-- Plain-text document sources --
----

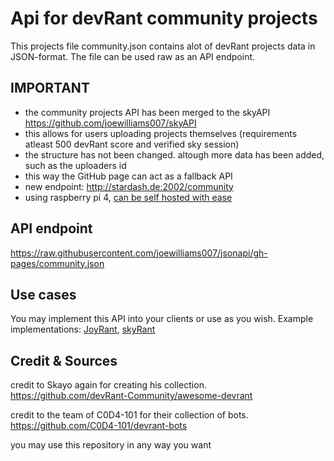# Api for devRant community projects

This projects file community.json contains alot of devRant projects data in JSON-format. The file can be used raw as an API endpoint.

## IMPORTANT
- the community projects API has been merged to the skyAPI https://github.com/joewilliams007/skyAPI
- this allows for users uploading projects themselves (requirements atleast 500 devRant score and verified sky session)
- the structure has not been changed. altough more data has been added, such as the uploaders id
- this way the GitHub page can act as a fallback API
- new endpoint: http://stardash.de:2002/community
- using raspberry pi 4, [can be self hosted with ease](https://github.com/joewilliams007/skyAPI#installing)

## API endpoint

https://raw.githubusercontent.com/joewilliams007/jsonapi/gh-pages/community.json

## Use cases

You may implement this API into your clients or use as you wish.
Example implementations: [JoyRant](https://github.com/WilhelmOks/JoyRant), [skyRant](https://github.com/joewilliams007/skyRant)

## Credit & Sources

credit to Skayo again for creating his collection.
https://github.com/devRant-Community/awesome-devrant

credit to the team of C0D4-101 for their collection of bots.
https://github.com/C0D4-101/devrant-bots

you may use this repository in any way you want
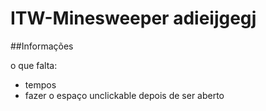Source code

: # ITW-Minesweeper adieijgegj
##Informações

o que falta:
- tempos
- fazer o espaço unclickable depois de ser aberto


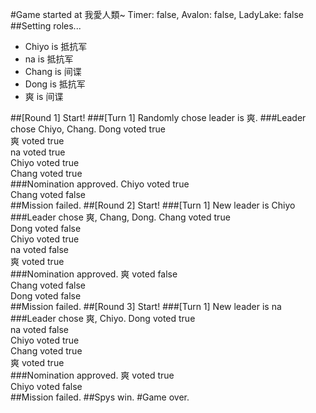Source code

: #Game started at 我愛人類~
Timer: false, Avalon: false, LadyLake: false
##Setting roles...
+ Chiyo is 抵抗军
+ na is 抵抗军
+ Chang is 间谍
+ Dong is 抵抗军
+ 爽 is 间谍


##[Round 1] Start!
###[Turn 1] Randomly chose leader is 爽.
###Leader chose Chiyo, Chang.
Dong voted true  
爽 voted true  
na voted true  
Chiyo voted true  
Chang voted true  
###Nomination approved.
Chiyo voted true  
Chang voted false  
##Mission failed.
##[Round 2] Start!
###[Turn 1] New leader is Chiyo
###Leader chose 爽, Chang, Dong.
Chang voted true  
Dong voted false  
Chiyo voted true  
na voted false  
爽 voted true  
###Nomination approved.
爽 voted false  
Chang voted false  
Dong voted false  
##Mission failed.
##[Round 3] Start!
###[Turn 1] New leader is na
###Leader chose 爽, Chiyo.
Dong voted true  
na voted false  
Chiyo voted true  
Chang voted true  
爽 voted true  
###Nomination approved.
爽 voted true  
Chiyo voted false  
##Mission failed.
##Spys win.
#Game over.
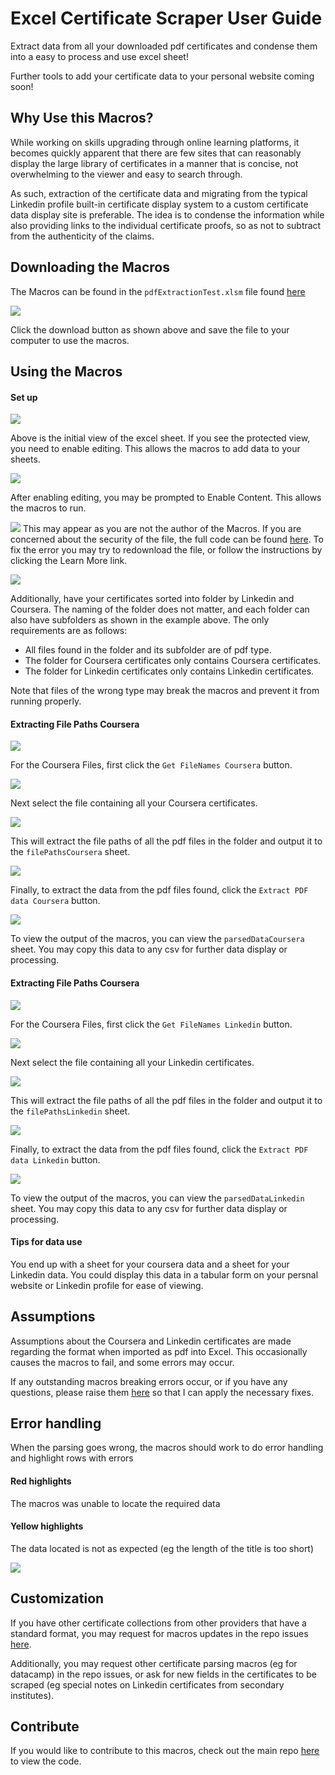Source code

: # Excel Certificate Scraper User Guide

Extract data from all your downloaded pdf certificates and condense them into a easy to process and use excel sheet!

Further tools to add your certificate data to your personal website coming soon!

## Why Use this Macros?
While working on skills upgrading through online learning platforms, it becomes quickly apparent that there are few sites that can reasonably display the large library of certificates in a manner that is concise, not overwhelming to the viewer and easy to search through.

As such, extraction of the certificate data and migrating from the typical Linkedin profile built-in certificate display system to a custom certificate data display site is preferable. The idea is to condense the information while also providing links to the individual certificate proofs, so as not to subtract from the authenticity of the claims.

## Downloading the Macros

The Macros can be found in the `pdfExtractionTest.xlsm` file found [here](https://github.com/AmeliaTYR/certificate-data-scraper/blob/main/pdfExtractionTest.xlsm)

![](/images/download1File.png)

Click the download button as shown above and save the file to your computer to use the macros.

## Using the Macros

#### Set up

![](/images/1EnableEditing.png)

Above is the initial view of the excel sheet. If you see the protected view, you need to enable editing. This allows the macros to add data to your sheets. 

![](/images/3EnableContent.png)

After enabling editing, you may be prompted to Enable Content. This allows the macros to run.

![](/images/2LearnMoreError.png)
This may appear as you are not the author of the Macros. If you are concerned about the security of the file, the full code can be found [here](https://github.com/AmeliaTYR/certificate-data-scraper/blob/main/VBAcode.txt). To fix the error you may try to redownload the file, or follow the instructions by clicking the Learn More link.

![](/images/15Subfolders.png)

Additionally, have your certificates sorted into folder by Linkedin and Coursera. The naming of the folder does not matter, and each folder can also have subfolders as shown in the example above. The only requirements are as follows:

- All files found in the folder and its subfolder are of pdf type. 
- The folder for Coursera certificates only contains Coursera certificates.
- The folder for Linkedin certificates only contains Linkedin certificates.

Note that files of the wrong type may break the macros and prevent it from running properly.

#### Extracting File Paths Coursera

![](/images/4CouseraGetNames.png)

For the Coursera Files, first click the `Get FileNames Coursera` button. 

![](/images/5CouseraSelectFolder.png)

Next select the file containing all your Coursera certificates. 

![](/images/6CouseraNamesFound.png)

This will extract the file paths of all the pdf files in the folder and output it to the `filePathsCoursera` sheet. 

![](/images/7ExtractDataCoursera.png)

Finally, to extract the data from the pdf files found, click the `Extract PDF data Coursera` button.

![](/images/8OutputAndErrorHandling.png)

To view the output of the macros, you can view the `parsedDataCoursera` sheet. You may copy this data to any csv for further data display or processing.

#### Extracting File Paths Coursera

![](/images/9GetNamesLinkedin.png)

For the Coursera Files, first click the `Get FileNames Linkedin` button. 

![](/images/10LinkedinSelectFolder.png)

Next select the file containing all your Linkedin certificates. 

![](/images/11LinkedinNamesFound.png)

This will extract the file paths of all the pdf files in the folder and output it to the `filePathsLinkedin` sheet. 

![](/images/12ExtractDataLinkedin.png)

Finally, to extract the data from the pdf files found, click the `Extract PDF data Linkedin` button.

![](/images/13OutputAndErrorHandling.png)

To view the output of the macros, you can view the `parsedDataLinkedin` sheet. You may copy this data to any csv for further data display or processing.


#### Tips for data use
You end up with a sheet for your coursera data
and a sheet for your Linkedin data. You could display this data in a tabular form on your persnal website or Linkedin profile for ease of viewing.


## Assumptions
Assumptions about the Coursera and Linkedin certificates are made regarding the format when imported as pdf into Excel. This occasionally causes the macros to fail, and some errors may occur. 

If any outstanding macros breaking errors occur, or if you have any questions, please raise them [here](https://github.com/AmeliaTYR/certificate-data-scraper/issues/new/choose) so that I can apply the necessary fixes.

## Error handling
When the parsing goes wrong, the macros should work to do error handling and highlight rows with errors

#### Red highlights
The macros was unable to locate the required data

#### Yellow highlights
The data located is not as expected (eg the length of the title is too short)

![](/images/14ErrorYellowExample.png)

## Customization
If you have other certificate collections from other providers that have a standard format, you may request for macros updates in the repo issues [here](https://github.com/AmeliaTYR/certificate-data-scraper/issues/new/choose). 

Additionally, you may request other certificate parsing macros (eg for datacamp) in the repo issues, or ask for new fields in the certificates to be scraped (eg special notes on Linkedin certificates from secondary institutes).

## Contribute
If you would like to contribute to this macros, check out the main repo [here](https://github.com/AmeliaTYR/certificate-data-scraper) to view the code.
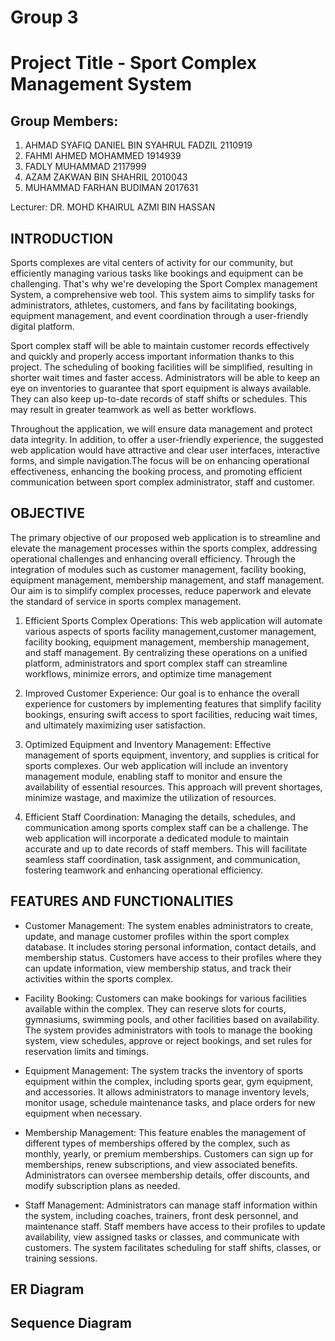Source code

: # Group 3
# Project Title - Sport Complex Management System
## Group Members:
1. AHMAD SYAFIQ DANIEL BIN SYAHRUL FADZIL 2110919
2. FAHMI AHMED MOHAMMED 1914939
3. FADLY MUHAMMAD 2117999
4. AZAM ZAKWAN BIN SHAHRIL 2010043
5. MUHAMMAD FARHAN BUDIMAN 2017631



Lecturer: DR. MOHD KHAIRUL AZMI BIN HASSAN


## INTRODUCTION
   Sports complexes are vital centers of activity for our community, but efficiently managing various tasks like bookings and equipment can be challenging. That's why we're developing the Sport Complex management System, a comprehensive web tool. This system aims to simplify tasks for administrators, athletes, customers, and fans by facilitating bookings, equipment management, and event coordination through a user-friendly digital platform.

Sport complex staff will be able to maintain customer records effectively and quickly and properly access important information thanks to this project. The scheduling of booking facilities will be simplified, resulting in shorter wait times and faster access. Administrators will be able to keep an eye on inventories to guarantee that sport equipment is always available. They can also keep up-to-date records of staff shifts or schedules. This may result in greater teamwork as well as better workflows.

Throughout the application, we will ensure data management and protect data integrity. In addition, to offer a user-friendly experience, the suggested web application would have attractive and clear user interfaces, interactive forms, and simple navigation.The focus will be on enhancing operational effectiveness, enhancing the booking process, and promoting efficient communication between sport complex administrator, staff and customer.

## OBJECTIVE
The primary objective of our proposed web application is to streamline and elevate the management processes within the sports complex, addressing operational challenges and enhancing overall efficiency. Through the integration of modules such as customer management, facility booking, equipment management, membership management, and staff management. Our aim is to simplify complex processes, reduce paperwork and elevate the standard of service in sports complex management.

   1. Efficient Sports Complex Operations: This web application will automate various aspects of sports facility management,customer management, facility booking, equipment 
          management, membership management, and staff management. By centralizing these operations on a unified platform, administrators and sport complex staff can streamline 
          workflows, minimize errors, and optimize time management

   2. Improved Customer Experience: Our goal is to enhance the overall experience for customers by implementing features that simplify facility bookings, ensuring swift access to 
          sport facilities, reducing wait times, and ultimately maximizing user satisfaction.

   3. Optimized Equipment and Inventory Management: Effective management of sports equipment, inventory, and supplies is critical for sports complexes. Our web application will 
          include an inventory management module, enabling staff to monitor and ensure the availability of essential resources. This approach will prevent shortages, minimize wastage, 
          and maximize the utilization of resources.

   4. Efficient Staff Coordination: Managing the details, schedules, and communication among sports complex staff can be a challenge. The web application will incorporate a dedicated 
          module to maintain accurate and up to date records of staff members. This will facilitate seamless staff coordination, task assignment, and communication, fostering teamwork 
          and enhancing operational efficiency.



## FEATURES AND FUNCTIONALITIES

- Customer Management:
The system enables administrators to create, update, and manage customer profiles within the sport complex database. It includes storing personal information, contact details, and membership status. Customers have access to their profiles where they can update information, view membership status, and track their activities within the sports complex.

- Facility Booking:
Customers can make bookings for various facilities available within the complex. They can reserve slots for courts, gymnasiums, swimming pools, and other facilities based on availability. The system provides administrators with tools to manage the booking system, view schedules, approve or reject bookings, and set rules for reservation limits and timings.

- Equipment Management:
The system tracks the inventory of sports equipment within the complex, including sports gear, gym equipment, and accessories. It allows administrators to manage inventory levels, monitor usage, schedule maintenance tasks, and place orders for new equipment when necessary.

- Membership Management:
This feature enables the management of different types of memberships offered by the complex, such as monthly, yearly, or premium memberships. Customers can sign up for memberships, renew subscriptions, and view associated benefits. Administrators can oversee membership details, offer discounts, and modify subscription plans as needed.

- Staff Management:
Administrators can manage staff information within the system, including coaches, trainers, front desk personnel, and maintenance staff. Staff members have access to their profiles to update availability, view assigned tasks or classes, and communicate with customers. The system facilitates scheduling for staff shifts, classes, or training sessions.



## ER Diagram

## Sequence Diagram
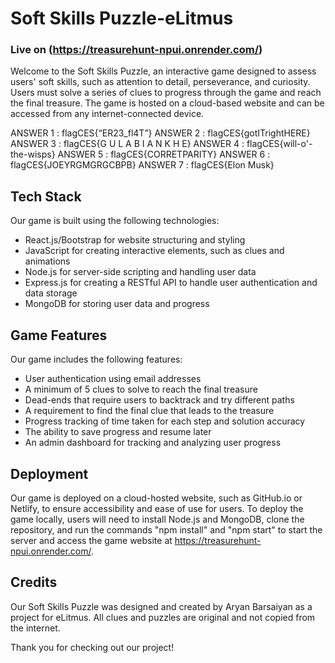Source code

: # Soft Skills Puzzle-eLitmus
### Live on (https://treasurehunt-npui.onrender.com/)

Welcome to the Soft Skills Puzzle, an interactive game designed to assess users' soft skills, such as attention to detail, perseverance, and curiosity. Users must solve a series of clues to progress through the game and reach the final treasure. The game is hosted on a cloud-based website and can be accessed from any internet-connected device.

ANSWER 1  :   flagCES{“ER23_fl4T”}
ANSWER 2  :   flagCES{gotITrightHERE}
ANSWER 3  :   flagCES{G U L A B I A N K H E}
ANSWER 4  :   flagCES{will-o'-the-wisps}
ANSWER 5  :   flagCES{CORRETPARITY}
ANSWER 6  :   flagCES{JOEYRGMGRGCBPB}
ANSWER 7  :   flagCES{Elon Musk}

## Tech Stack

Our game is built using the following technologies:

- React.js/Bootstrap for website structuring and styling
- JavaScript for creating interactive elements, such as clues and animations
- Node.js for server-side scripting and handling user data
- Express.js for creating a RESTful API to handle user authentication and data storage
- MongoDB for storing user data and progress

## Game Features

Our game includes the following features:

- User authentication using email addresses
- A minimum of 5 clues to solve to reach the final treasure
- Dead-ends that require users to backtrack and try different paths
- A requirement to find the final clue that leads to the treasure
- Progress tracking of time taken for each step and solution accuracy
- The ability to save progress and resume later
- An admin dashboard for tracking and analyzing user progress

## Deployment

Our game is deployed on a cloud-hosted website, such as GitHub.io or Netlify, to ensure accessibility and ease of use for users. To deploy the game locally, users will need to install Node.js and MongoDB, clone the repository, and run the commands "npm install" and "npm start" to start the server and access the game website at https://treasurehunt-npui.onrender.com/.

## Credits

Our Soft Skills Puzzle was designed and created by Aryan Barsaiyan as a project for eLitmus. All clues and puzzles are original and not copied from the internet.

Thank you for checking out our project!
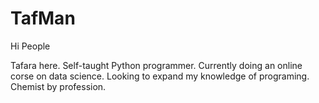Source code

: # TafMan
Hi People

Tafara here. Self-taught Python programmer. 
Currently doing an online corse on data science. 
Looking to expand my knowledge of programing. 
Chemist by profession.
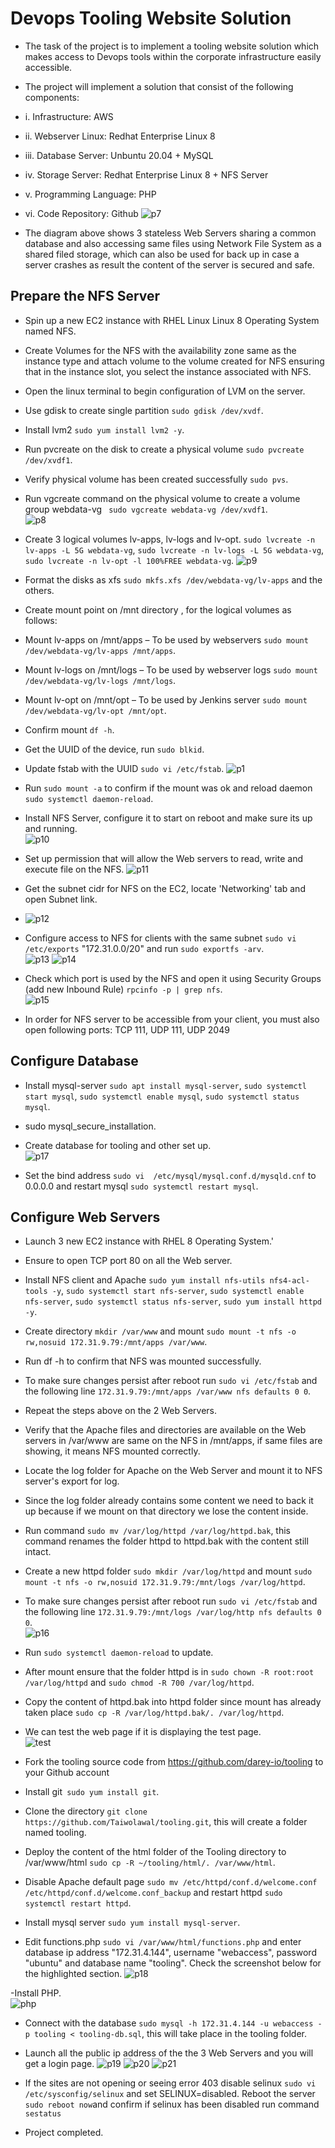 # Devops Tooling Website Solution
- The task of the project is to implement a tooling website solution which makes access to Devops tools within the corporate infrastructure easily accessible.
- The project will implement a solution that consist of the following components:
- i. Infrastructure: AWS
- ii. Webserver Linux: Redhat Enterprise Linux 8
- iii. Database Server: Unbuntu 20.04 + MySQL
- iv. Storage Server: Redhat Enterprise Linux 8 + NFS Server
- v. Programming Language: PHP
- vi. Code Repository: Github
![p7](https://user-images.githubusercontent.com/50557587/142696895-e018359e-2c9b-4a6c-848f-e22457c833e8.PNG)

- The diagram above shows 3 stateless Web Servers sharing a common database and also accessing same files using  Network File System as a shared filed storage, which can also be used for back up in case a server crashes as result the content of the server is secured and safe.

## Prepare the NFS Server
- Spin up a new EC2 instance with RHEL Linux Linux 8 Operating System named NFS.
- Create Volumes for the NFS with the availability zone same as the instance type and attach volume to the volume created for NFS ensuring that in the instance slot, you select the instance associated with NFS.
- Open the linux terminal to begin configuration of LVM on the server.
- Use gdisk to create single partition `sudo gdisk /dev/xvdf`.
- Install lvm2 `sudo yum install lvm2 -y`.
- Run pvcreate on the disk to create a physical volume `sudo pvcreate /dev/xvdf1`.
- Verify physical volume has been created successfully `sudo pvs`.
- Run vgcreate command on the physical volume to create a volume group webdata-vg ` sudo vgcreate webdata-vg /dev/xvdf1`.     
![p8](https://user-images.githubusercontent.com/50557587/142699476-3d120828-6b0c-429d-8045-10d08e32bcc8.PNG)

- Create 3 logical volumes lv-apps, lv-logs and lv-opt. `sudo lvcreate -n lv-apps -L 5G webdata-vg`, `sudo lvcreate -n lv-logs -L 5G webdata-vg`, `sudo lvcreate -n lv-opt -l 100%FREE webdata-vg`.
![p9](https://user-images.githubusercontent.com/50557587/142700058-4234f0fe-5fba-47b8-a408-3b80ee85c3f2.PNG)

- Format the disks as xfs `sudo mkfs.xfs /dev/webdata-vg/lv-apps` and the others.

- Create mount point on /mnt directory , for the logical volumes  as follows:
- Mount lv-apps on /mnt/apps – To be used by webservers `sudo mount /dev/webdata-vg/lv-apps /mnt/apps`.
- Mount lv-logs on /mnt/logs – To be used by webserver logs `sudo mount /dev/webdata-vg/lv-logs /mnt/logs`.
- Mount lv-opt on /mnt/opt – To be used by Jenkins server `sudo mount /dev/webdata-vg/lv-opt /mnt/opt`.
- Confirm mount `df -h`.
- Get the UUID of the device, run `sudo blkid`.
- Update fstab with the UUID `sudo vi /etc/fstab`.
![p1](https://user-images.githubusercontent.com/50557587/142701102-06d34092-1881-40f7-8621-57cbaa77f738.PNG)

- Run `sudo mount -a` to confirm if the mount was ok and reload daemon `sudo systemctl daemon-reload`.
- Install NFS Server, configure it to start on reboot and make sure its up and running.   
![p10](https://user-images.githubusercontent.com/50557587/142701394-5612f51c-c945-46de-bf3d-5a6ea78a9f31.PNG)

- Set up permission that will allow the Web servers to read, write and execute file on the NFS.
![p11](https://user-images.githubusercontent.com/50557587/142701671-2677477b-4741-4927-b433-e25ac5fdc60d.PNG)

- Get the subnet cidr for NFS on the EC2, locate 'Networking' tab and open Subnet link.
- ![p12](https://user-images.githubusercontent.com/50557587/142702495-d8a05ab6-73e4-44b6-adc4-489c0224a88d.PNG)

- Configure access to NFS for clients with the same subnet `sudo vi /etc/exports` "172.31.0.0/20" and run `sudo exportfs -arv`.     
![p13](https://user-images.githubusercontent.com/50557587/142702712-9193799d-fe54-4a12-9248-b54dc4bc3290.PNG)
![p14](https://user-images.githubusercontent.com/50557587/142702885-71409361-7298-4fe1-9ed4-2e7339f2a5c5.PNG)

- Check which port is used by the NFS  and open it using Security Groups (add new Inbound Rule) `rpcinfo -p | grep nfs`.     
![p15](https://user-images.githubusercontent.com/50557587/142703026-d7d3ed55-9ebe-49ba-9a5f-d4948a591743.PNG)

- In order for NFS server to be accessible from your client, you must also open following ports: TCP 111, UDP 111, UDP 2049

## Configure Database
- Install mysql-server `sudo apt install mysql-server`, `sudo systemctl start mysql`, `sudo systemctl enable mysql`, `sudo systemctl status mysql`.
- sudo mysql_secure_installation.
- Create database for tooling and other set up.     
![p17](https://user-images.githubusercontent.com/50557587/142710997-998642e1-0e67-4377-911b-ea0c4af35a09.PNG)

- Set the bind address `sudo vi  /etc/mysql/mysql.conf.d/mysqld.cnf` to 0.0.0.0 and restart mysql `sudo systemctl restart mysql`. 

## Configure Web Servers
- Launch 3 new EC2 instance with RHEL 8 Operating System.'
- Ensure to open TCP port 80 on all the Web server.
- Install NFS client and Apache `sudo yum install nfs-utils nfs4-acl-tools -y`, `sudo systemctl start nfs-server`, `sudo systemctl enable nfs-server`, `sudo systemctl status nfs-server`, `sudo yum install httpd -y`.
- Create directory  `mkdir /var/www` and mount `sudo mount -t nfs -o rw,nosuid 172.31.9.79:/mnt/apps /var/www`.
- Run df -h to confirm that NFS was mounted successfully.
- To make sure changes persist after reboot run `sudo vi /etc/fstab` and the following line `172.31.9.79:/mnt/apps /var/www nfs defaults 0 0`.
- Repeat the steps above on the 2 Web Servers.
- Verify that the Apache files and directories are available on the Web servers in /var/www are same on the NFS in /mnt/apps, if same files are showing, it means NFS mounted correctly.
- Locate the log folder for Apache on the Web Server and mount it to NFS server's  export for log.
- Since the log folder already contains some content we need to back it up because if we mount on that directory we lose the content inside.
- Run command `sudo mv /var/log/httpd /var/log/httpd.bak`, this command renames the folder httpd to httpd.bak with the content still intact.
- Create a new httpd folder `sudo mkdir /var/log/httpd` and mount `sudo mount -t nfs -o rw,nosuid 172.31.9.79:/mnt/logs /var/log/httpd`.
- To make sure changes persist after reboot run `sudo vi /etc/fstab` and the following line `172.31.9.79:/mnt/logs /var/log/http nfs defaults 0 0`.     
![p16](https://user-images.githubusercontent.com/50557587/142706687-aadec479-7a90-4146-8932-7f0b3df159ab.PNG)

- Run `sudo systemctl daemon-reload` to update.
- After mount ensure that the folder httpd is in `sudo chown -R root:root /var/log/httpd` and `sudo chmod -R 700 /var/log/httpd`.
- Copy the content of httpd.bak into httpd folder since mount has already taken place `sudo cp -R /var/log/httpd.bak/. /var/log/httpd`.
- We can test the web page if it is displaying the test page.    
![test](https://user-images.githubusercontent.com/50557587/143228029-353c3f54-462a-4206-a0eb-7721e25c93d3.PNG)


- Fork the tooling source code from https://github.com/darey-io/tooling to your Github account
- Install git` sudo yum install git`.
- Clone the directory `git clone https://github.com/Taiwolawal/tooling.git`, this will create a folder named tooling.
- Deploy the content of the html folder of the Tooling directory to /var/www/html  `sudo cp -R ~/tooling/html/. /var/www/html`.
- Disable Apache default page `sudo mv /etc/httpd/conf.d/welcome.conf /etc/httpd/conf.d/welcome.conf_backup` and restart httpd `sudo systemctl restart httpd`.
-  Install mysql server `sudo yum install mysql-server`.
- Edit functions.php `sudo vi /var/www/html/functions.php` and enter database ip address "172.31.4.144", username "webaccess", password "ubuntu" and database name  "tooling". Check the screenshot below for the highlighted section.
![p18](https://user-images.githubusercontent.com/50557587/142719391-e1134d6a-5937-4885-a872-9f6a028d6bcf.PNG)

-Install PHP.   
![php](https://user-images.githubusercontent.com/50557587/143293842-6f6e662e-152a-4165-9b68-d494995069dd.PNG)

- Connect with the database `sudo mysql -h 172.31.4.144 -u webaccess -p tooling < tooling-db.sql`, this will take place in the tooling folder.
- Launch all the public ip address of the the 3 Web Servers and you will get a login page.
![p19](https://user-images.githubusercontent.com/50557587/142719481-fe8cae50-7f60-4179-8832-0b879f596343.PNG)
![p20](https://user-images.githubusercontent.com/50557587/142719486-da85816e-a1ca-4cab-9f33-aee857fa2349.PNG)
![p21](https://user-images.githubusercontent.com/50557587/142719488-72ba4e1c-1533-4e22-a396-f400d3353a17.PNG)  

- If the sites are not opening or seeing error 403 disable selinux `sudo vi /etc/sysconfig/selinux` and set SELINUX=disabled. Reboot the server `sudo reboot now`and confirm if selinux has been disabled run command `sestatus`


- Project completed.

----

-- ACTIVITY --
For each line above that holds the string "physical", provide a copy of that line.

-- WRITTEN ANSWER --
- Run pvcreate on the disk to create a physical volume `sudo pvcreate /dev/xvdf1`.
- Verify physical volume has been created successfully `sudo pvs`.
- Run vgcreate command on the physical volume to create a volume group webdata-vg ` sudo vgcreate webdata-vg /dev/xvdf1`.     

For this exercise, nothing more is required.